How to Use Agile Development to Avoid Project Failures
The rocky rollout of Healthcare.gov is a very public example of a larger issue of software product failures. Can an agile development framework allow software companies to avoid such project management headaches themselves?
Wed, February 05, 2014
CIO — The now-notorious rollout of the Patient Protection and Affordable Care Act health insurance exchange website, healthcare.gov, brought the issue of software product failure to national attention. While it's one of the more notorious IT software product failures in recent memory, it's far from the only one. These failures happen every day, to businesses in all types of industries around the world.
A Failure of IT and Business to Communicate
What's behind these failures? Tony Orlando, executive vice president of sales and marketing at Fairfax, Virginia-based software and solutions delivery firm 3Pillar Global, cites the disconnect between business unit stakeholders -- sales, marketing, finance, and the like -- and IT.
"One of the reasons we're facing these IT project challenges, these failures of new initiatives, is that what the business side and the IT side want to deliver don't sync," Orlando says.

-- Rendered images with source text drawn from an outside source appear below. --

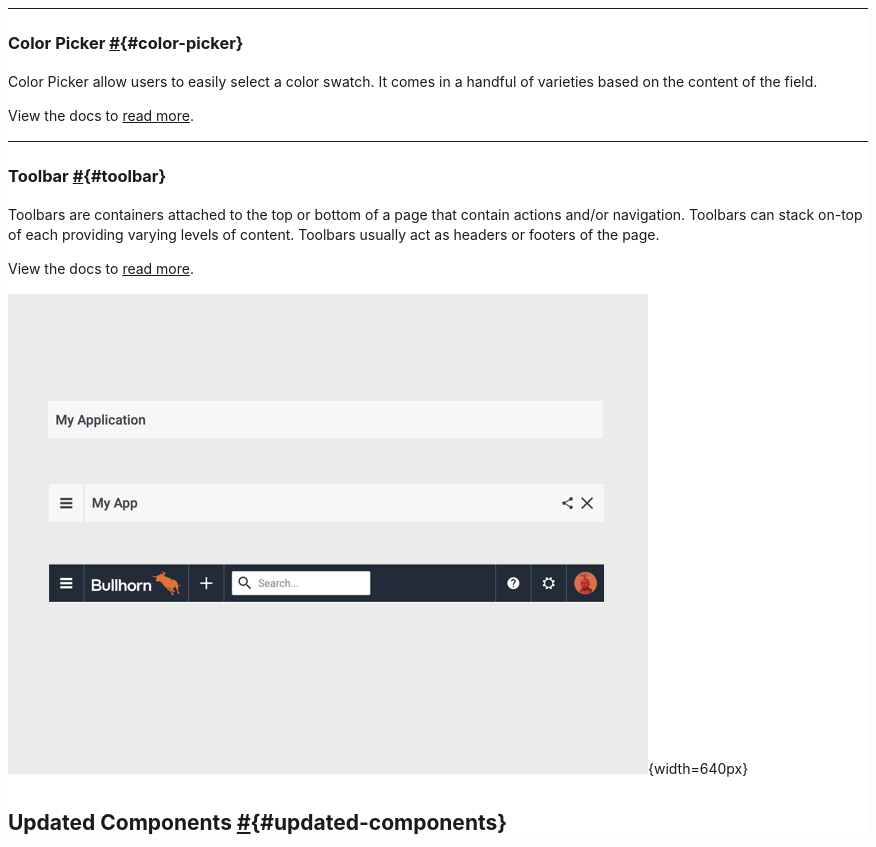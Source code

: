 * * * * *

### Color Picker [#](https://bullhorn.github.io/novo-elements/docs/#/updates/v6#color-picker){#color-picker}

Color Picker allow users to easily select a color swatch. It comes in a handful of varieties based on the content of the field.

View the docs to [read more](https://bullhorn.github.io/novo-elements/docs/#/form-controls/color-picker).

* * * * *

### Toolbar [#](https://bullhorn.github.io/novo-elements/docs/#/updates/v6#toolbar){#toolbar}

Toolbars are containers attached to the top or bottom of a page that contain actions and/or navigation. Toolbars can stack on-top of each providing varying levels of content. Toolbars usually act as headers or footers of the page.

View the docs to [read more](https://bullhorn.github.io/novo-elements/docs/#/components/toolbar/design).

![New Toolbar Component](assets/images/ToolbarOverview.png){width=640px}

Updated Components [#](https://bullhorn.github.io/novo-elements/docs/#/updates/v6#updated-components){#updated-components}
--------------------------------------------------------------------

What you get is a company that can't see the larger picture -- that with the maturation of the digital economy, customers expect a product or a service to deliver an experience. That user experience needs to be a component of and a reflection of your overall business strategy; you can't continue to look at technology or business or end user experiences separately," Orlando says.
It was out of these seemingly contradictory goals that the agile development framework was born, and its principles are even more important in today's business climate (see below).

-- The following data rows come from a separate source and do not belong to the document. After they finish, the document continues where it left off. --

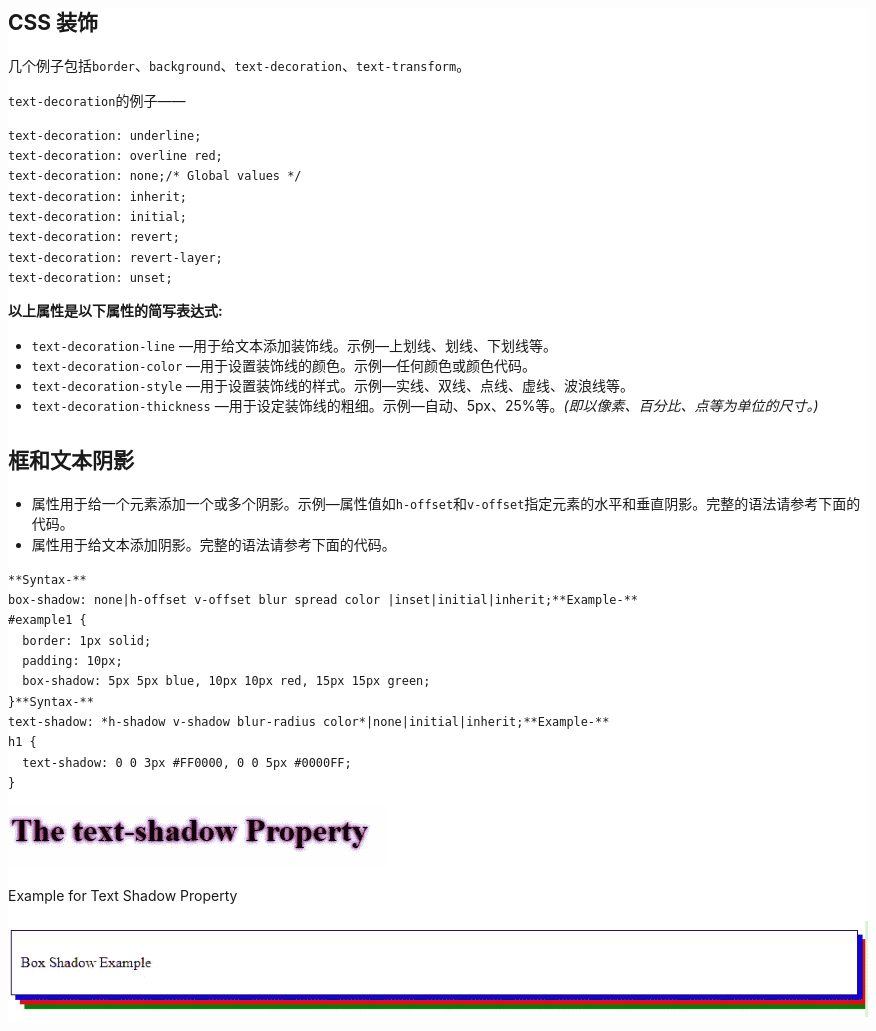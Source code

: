 ## CSS 装饰

几个例子包括`border`、`background`、`text-decoration`、`text-transform`。

`text-decoration`的例子——

```
text-decoration: underline;
text-decoration: overline red;
text-decoration: none;/* Global values */
text-decoration: inherit;
text-decoration: initial;
text-decoration: revert;
text-decoration: revert-layer;
text-decoration: unset;
```

**以上属性是以下属性的简写表达式:**

*   `text-decoration-line` —用于给文本添加装饰线。示例—上划线、划线、下划线等。
*   `text-decoration-color` —用于设置装饰线的颜色。示例—任何颜色或颜色代码。
*   `text-decoration-style` —用于设置装饰线的样式。示例—实线、双线、点线、虚线、波浪线等。
*   `text-decoration-thickness` —用于设定装饰线的粗细。示例—自动、5px、25%等。*(即以像素、百分比、点等为单位的尺寸。)*

## 框和文本阴影

*   属性用于给一个元素添加一个或多个阴影。示例—属性值如`h-offset`和`v-offset`指定元素的水平和垂直阴影。完整的语法请参考下面的代码。
*   属性用于给文本添加阴影。完整的语法请参考下面的代码。

```
**Syntax-**
box-shadow: none|h-offset v-offset blur spread color |inset|initial|inherit;**Example-**
#example1 {
  border: 1px solid;
  padding: 10px;
  box-shadow: 5px 5px blue, 10px 10px red, 15px 15px green;
}**Syntax-**
text-shadow: *h-shadow v-shadow blur-radius color*|none|initial|inherit;**Example-**
h1 {
  text-shadow: 0 0 3px #FF0000, 0 0 5px #0000FF;
}
```

![](img/c969df4b56ea15318957c163e074b16f.png)

Example for Text Shadow Property

![](img/5bc0b449a04167f5bae1979adc4cd175.png)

Your business is only as agile as its software. Being able to respond quickly to customer demand while simultaneously meeting business needs requires that software developers have the freedom to build software quickly and efficiently, to exacting end-user standards, and that corporate stakeholders have visibility into the development process, Orlando says.
"Developers want to write good, clean code. The sales and marketing and finance guys want to see the products succeed. Customers demand a good user experience. How can you make sure all these things happen, and that you're not in the headlines when something goes awry?" Orlando says.

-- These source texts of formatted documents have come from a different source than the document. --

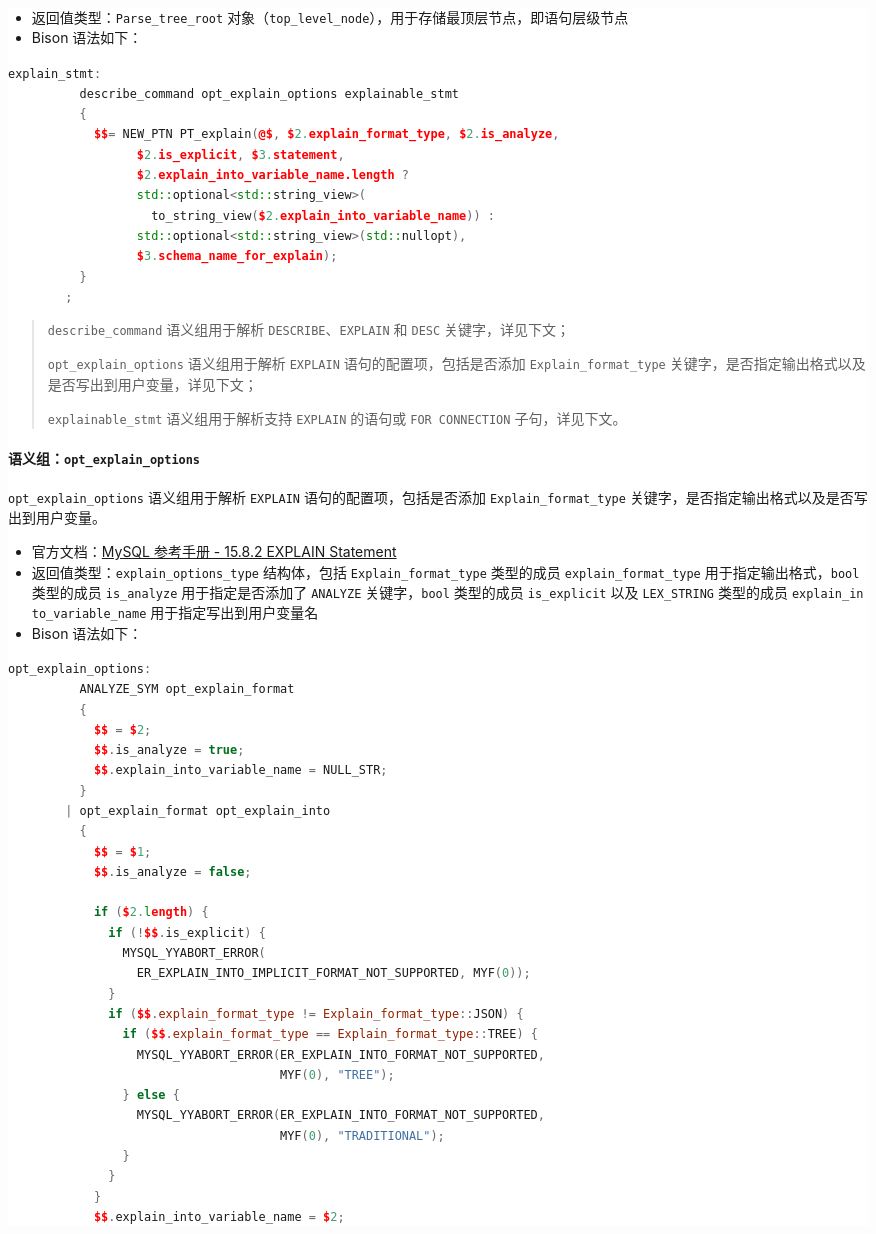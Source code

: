 - 返回值类型：`Parse_tree_root` 对象（`top_level_node`），用于存储最顶层节点，即语句层级节点
- Bison 语法如下：

```C++
explain_stmt:
          describe_command opt_explain_options explainable_stmt
          {
            $$= NEW_PTN PT_explain(@$, $2.explain_format_type, $2.is_analyze,
                  $2.is_explicit, $3.statement,
                  $2.explain_into_variable_name.length ?
                  std::optional<std::string_view>(
                    to_string_view($2.explain_into_variable_name)) :
                  std::optional<std::string_view>(std::nullopt),
                  $3.schema_name_for_explain);
          }
        ;
```

> `describe_command` 语义组用于解析 `DESCRIBE`、`EXPLAIN` 和 `DESC` 关键字，详见下文；
>
> `opt_explain_options` 语义组用于解析 `EXPLAIN` 语句的配置项，包括是否添加 `Explain_format_type` 关键字，是否指定输出格式以及是否写出到用户变量，详见下文；
>
> `explainable_stmt` 语义组用于解析支持 `EXPLAIN` 的语句或 `FOR CONNECTION` 子句，详见下文。

#### 语义组：`opt_explain_options`

`opt_explain_options` 语义组用于解析 `EXPLAIN` 语句的配置项，包括是否添加 `Explain_format_type` 关键字，是否指定输出格式以及是否写出到用户变量。

- 官方文档：[MySQL 参考手册 - 15.8.2 EXPLAIN Statement](https://dev.mysql.com/doc/refman/8.4/en/explain.html)
- 返回值类型：`explain_options_type` 结构体，包括 `Explain_format_type` 类型的成员 `explain_format_type` 用于指定输出格式，`bool` 类型的成员 `is_analyze` 用于指定是否添加了 `ANALYZE` 关键字，`bool` 类型的成员 `is_explicit` 以及 `LEX_STRING` 类型的成员 `explain_into_variable_name` 用于指定写出到用户变量名
- Bison 语法如下：

```C++
opt_explain_options:
          ANALYZE_SYM opt_explain_format
          {
            $$ = $2;
            $$.is_analyze = true;
            $$.explain_into_variable_name = NULL_STR;
          }
        | opt_explain_format opt_explain_into
          {
            $$ = $1;
            $$.is_analyze = false;

            if ($2.length) {
              if (!$$.is_explicit) {
                MYSQL_YYABORT_ERROR(
                  ER_EXPLAIN_INTO_IMPLICIT_FORMAT_NOT_SUPPORTED, MYF(0));
              }
              if ($$.explain_format_type != Explain_format_type::JSON) {
                if ($$.explain_format_type == Explain_format_type::TREE) {
                  MYSQL_YYABORT_ERROR(ER_EXPLAIN_INTO_FORMAT_NOT_SUPPORTED,
                                      MYF(0), "TREE");
                } else {
                  MYSQL_YYABORT_ERROR(ER_EXPLAIN_INTO_FORMAT_NOT_SUPPORTED,
                                      MYF(0), "TRADITIONAL");
                }
              }
            }
            $$.explain_into_variable_name = $2;
```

You must shift your focus from a project focus to a product focus, and put an emphasis on collaboration and communication between lines-of-business and departments that may seem at odds, Orlando says.
Before agile, says Dan Klaussen, director of product management at 3Pillar Global, explains that most software projects were built following some form of "waterfall" style process. This meant trying to come up with every requirement a product might possibly need to meet before starting to build it.